Nova ferramenta desenvolvida pela Agenda Pública mostra na prática como os dados podem contribuir para a criação de novas soluções
A inteligência de dados é um importante recurso para a tomada de decisões com base em informações previamente identificadas, mensuradas e analisadas. Pensando em como usar essa metodologia para tornar sua atuação ainda mais efetiva, a Agenda Pública criou uma ferramenta inovadora para analisar dados das localidades onde atua. Ela permite uma avaliação comparativa por meio de diversos recortes, contrastando municípios com características semelhantes em diversas categorias. Isso permite buscar boas práticas adotadas nesses municípios para avaliar como reaplicá-las.
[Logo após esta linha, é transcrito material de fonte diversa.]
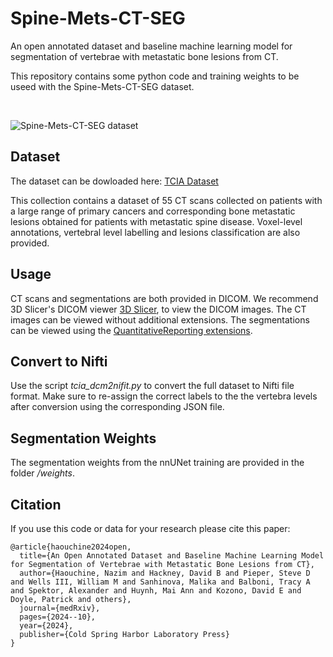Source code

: # Spine-Mets-CT-SEG
An open annotated dataset and baseline machine learning model for segmentation of vertebrae with metastatic bone lesions from CT. 

This repository contains some python code and training weights to be useed with the Spine-Mets-CT-SEG dataset.

<br />

![Spine-Mets-CT-SEG dataset](https://www.cancerimagingarchive.net/wp-content/uploads/Spine-Mets-CT-SEG_selected_image.png)

## Dataset
The dataset can be dowloaded here: [TCIA Dataset](https://www.cancerimagingarchive.net/collection/spine-mets-ct-seg/) 

This collection contains a dataset of 55 CT scans collected on patients with a large range of primary cancers and corresponding bone metastatic lesions obtained for patients with metastatic spine disease. Voxel-level annotations, vertebral level labelling and lesions classification are also provided.  

## Usage
CT scans and segmentations are both provided in DICOM. We recommend 3D Slicer's DICOM viewer [3D Slicer](https://www.slicer.org), to view the DICOM images. The CT images can be viewed without additional extensions. 
The segmentations can be viewed using the [QuantitativeReporting extensions](https://qiicr.gitbook.io/quantitativereporting-guide/).

## Convert to Nifti
Use the script _tcia_dcm2nifit.py_ to convert the full dataset to Nifti file format. Make sure to re-assign the correct labels to the the vertebra levels after conversion using the corresponding JSON file. 

## Segmentation Weights
The segmentation weights from the nnUNet training are provided in the folder _/weights_.

## Citation
If you use this code or data for your research please cite this paper:

```
@article{haouchine2024open,
  title={An Open Annotated Dataset and Baseline Machine Learning Model for Segmentation of Vertebrae with Metastatic Bone Lesions from CT},
  author={Haouchine, Nazim and Hackney, David B and Pieper, Steve D and Wells III, William M and Sanhinova, Malika and Balboni, Tracy A and Spektor, Alexander and Huynh, Mai Ann and Kozono, David E and Doyle, Patrick and others},
  journal={medRxiv},
  pages={2024--10},
  year={2024},
  publisher={Cold Spring Harbor Laboratory Press}
}
```

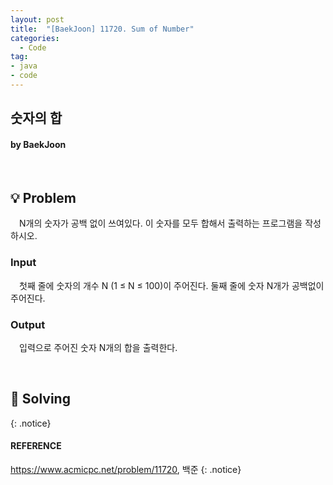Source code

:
 ```yaml
---
layout: post
title:  "[BaekJoon] 11720. Sum of Number"
categories:
  - Code
tag:
- java
- code
---
```


## 숫자의 합
#### by BaekJoon

<br>

## 💡 Problem
　N개의 숫자가 공백 없이 쓰여있다. 이 숫자를 모두 합해서 출력하는 프로그램을 작성하시오.

### Input
　첫째 줄에 숫자의 개수 N (1 ≤ N ≤ 100)이 주어진다. 둘째 줄에 숫자 N개가 공백없이 주어진다.

### Output
　입력으로 주어진 숫자 N개의 합을 출력한다.

<br>

## 🎯 Solving

<p>

</p>
{: .notice}

<br>

#### REFERENCE
https://www.acmicpc.net/problem/11720, 백준
{: .notice}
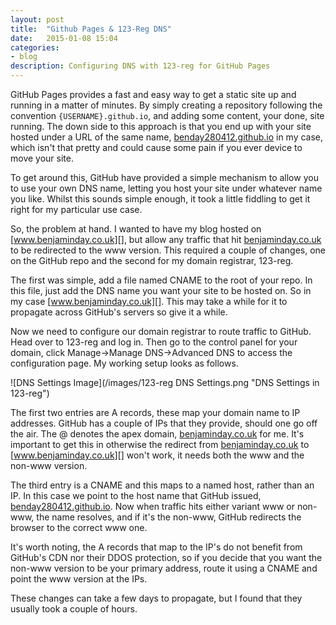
 ```yaml
---
layout: post
title:  "Github Pages & 123-Reg DNS"
date:   2015-01-08 15:04
categories:
- blog
description: Configuring DNS with 123-reg for GitHub Pages
---
```


GitHub Pages provides a fast and easy way to get a static site up and running in a matter of minutes.  By simply creating a repository following the convention `{USERNAME}.github.io`, and adding some content, your done, site running.  The down side to this approach is that you end up with your site hosted under a URL of the same name, [benday280412.github.io][] in my case, which isn't that pretty and could cause some pain if you ever device to move your site.

To get around this, GitHub have provided a simple mechanism to allow you to use your own DNS name, letting you host your site under whatever name you like.  Whilst this sounds simple enough, it took a little fiddling to get it right for my particular use case.

So, the problem at hand.  I wanted to have my blog hosted on [www.benjaminday.co.uk][], but allow any traffic that hit [benjaminday.co.uk][] to be redirected to the www version.  This required a couple of changes, one on the GitHub repo and the second for my domain registrar, 123-reg.

The first was simple, add a file named CNAME to the root of your repo.  In this file, just add the DNS name you want your site to be hosted on.  So in my case [www.benjaminday.co.uk][].  This may take a while for it to propagate across GitHub's servers so give it a while.

Now we need to configure our domain registrar to route traffic to GitHub.  Head over to 123-reg and log in.  Then go to the control panel for your domain, click Manage->Manage DNS->Advanced DNS to access the configuration page.  My working setup looks as follows.

![DNS Settings Image](/images/123-reg DNS Settings.png "DNS Settings in 123-reg")

The first two entries are A records, these map your domain name to IP addresses.  GitHub has a couple of IPs that they provide, should one go off the air.  The @ denotes the apex domain, [benjaminday.co.uk][] for me.  It's important to get this in otherwise the redirect from [benjaminday.co.uk][] to [www.benjaminday.co.uk][] won't work, it needs both the www and the non-www version.

The third entry is a CNAME and this maps to a named host, rather than an IP.  In this case we point to the host name that GitHub issued, [benday280412.github.io][].  Now when traffic hits either variant www or non-www, the name resolves, and if it's the non-www, GitHub redirects the browser to the correct www one.

It's worth noting, the A records that map to the IP's do not benefit from GitHub's CDN nor their DDOS protection, so if you decide that you want the non-www version to be your primary address, route it using a CNAME and point the www version at the IPs.

These changes can take a few days to propagate, but I found that they usually took a couple of hours.

[benday280412.github.io]: http://benday280412.github.io "benday280412.github.io"
[www.benjaminday.co.uk]: http://www.benjaminday.co.uk "www.benjaminday.co.uk"
[benjaminday.co.uk]: http://benjaminday.co.uk "benjaminday.co.uk"

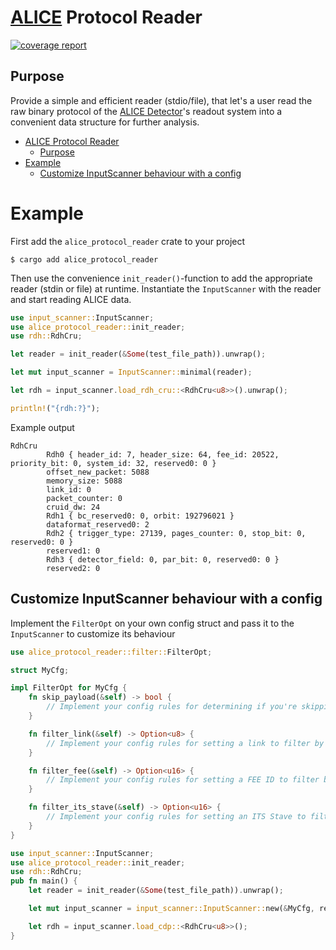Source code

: # [ALICE](https://home.cern/science/experiments/alice) Protocol Reader
[![coverage report](https://gitlab.cern.ch/mkonig/fastpasta/badges/master/coverage.svg)](https://gitlab.cern.ch/mkonig/fastpasta/-/commits/master)
## Purpose
Provide a simple and efficient reader (stdio/file), that let's a user read the raw binary protocol of the [ALICE Detector](https://home.cern/science/experiments/alice)'s readout system into a convenient data structure for further analysis.

- [ALICE Protocol Reader](#alice-protocol-reader)
  - [Purpose](#purpose)
- [Example](#example)
  - [Customize InputScanner behaviour with a config](#customize-inputscanner-behaviour-with-a-config)


# Example
First add the `alice_protocol_reader` crate to your project
```shell
$ cargo add alice_protocol_reader
```
Then use the convenience `init_reader()`-function to add the appropriate reader (stdin or file) at runtime. Instantiate the `InputScanner` with the reader and start reading ALICE data.
```rust
use input_scanner::InputScanner;
use alice_protocol_reader::init_reader;
use rdh::RdhCru;

let reader = init_reader(&Some(test_file_path)).unwrap();

let mut input_scanner = InputScanner::minimal(reader);

let rdh = input_scanner.load_rdh_cru::<RdhCru<u8>>().unwrap();

println!("{rdh:?}");
```
Example output

```
RdhCru
        Rdh0 { header_id: 7, header_size: 64, fee_id: 20522, priority_bit: 0, system_id: 32, reserved0: 0 }
        offset_new_packet: 5088
        memory_size: 5088
        link_id: 0
        packet_counter: 0
        cruid_dw: 24
        Rdh1 { bc_reserved0: 0, orbit: 192796021 }
        dataformat_reserved0: 2
        Rdh2 { trigger_type: 27139, pages_counter: 0, stop_bit: 0, reserved0: 0 }
        reserved1: 0
        Rdh3 { detector_field: 0, par_bit: 0, reserved0: 0 }
        reserved2: 0
```

## Customize InputScanner behaviour with a config

Implement the `FilterOpt` on your own config struct and pass it to the `InputScanner` to customize its behaviour

```Rust
use alice_protocol_reader::filter::FilterOpt;

struct MyCfg;

impl FilterOpt for MyCfg {
    fn skip_payload(&self) -> bool {
        // Implement your config rules for determining if you're skipping the payload (only reading `RDH`s)
    }

    fn filter_link(&self) -> Option<u8> {
        // Implement your config rules for setting a link to filter by
    }

    fn filter_fee(&self) -> Option<u16> {
        // Implement your config rules for setting a FEE ID to filter by
    }

    fn filter_its_stave(&self) -> Option<u16> {
        // Implement your config rules for setting an ITS Stave to filter by
    }
}

use input_scanner::InputScanner;
use alice_protocol_reader::init_reader;
use rdh::RdhCru;
pub fn main() {
    let reader = init_reader(&Some(test_file_path)).unwrap();

    let mut input_scanner = input_scanner::InputScanner::new(&MyCfg, reader, None); // None: Option<flume::Sender<InputStatType>>

    let rdh = input_scanner.load_cdp::<RdhCru<u8>>();
}
```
A utilização dos dados na gestão pública tem grande potencial para favorecer o desenvolvimento de um território, mesmo quando se trata de pequenos municípios. Com a apuração de dados secundários (mapeados previamente em outras pesquisas ou componentes de bases e, portanto, já disponíveis), é possível compreender e colocar em perspectiva a realidade local, dentro de seu contexto. A coleta de dados secundários é o primeiro passo, seguido da análise e interpretação dos resultados. Em seguida, é importante que a gestão municipal faça uso efetivo desse conhecimento, preveja ações para otimizar os recursos públicos baseadas em evidências, ofereça melhores serviços aos cidadãos de acordo com demandas e avance no desenvolvimento da gestão pública com parâmetros de eficiência.
Metodologia na prática
O município de Serra do Salitre (MG) é primeiro a aplicar a metodologia da Agenda Pública. Com 10,5 mil habitantes, localizado na região de Patos de Minas, no Triângulo Mineiro, o uso da ferramenta possibilitou traçar um panorama atual orçamentário, do financeiro e da gestão fiscal do município. Grandes conjuntos de informações quantitativas, ou seja, bases de dados, foram obtidos no banco de dados públicos Finanças do Brasil (Finbra) e em peças contábeis do próprio município, disponibilizadas no Portal de Transparência Municipal de Serra do Salitre. Tratam-se de dados oficiais e autodeclarados, abertos e disponíveis para análises governamentais e uso em estudos, entre outros fins.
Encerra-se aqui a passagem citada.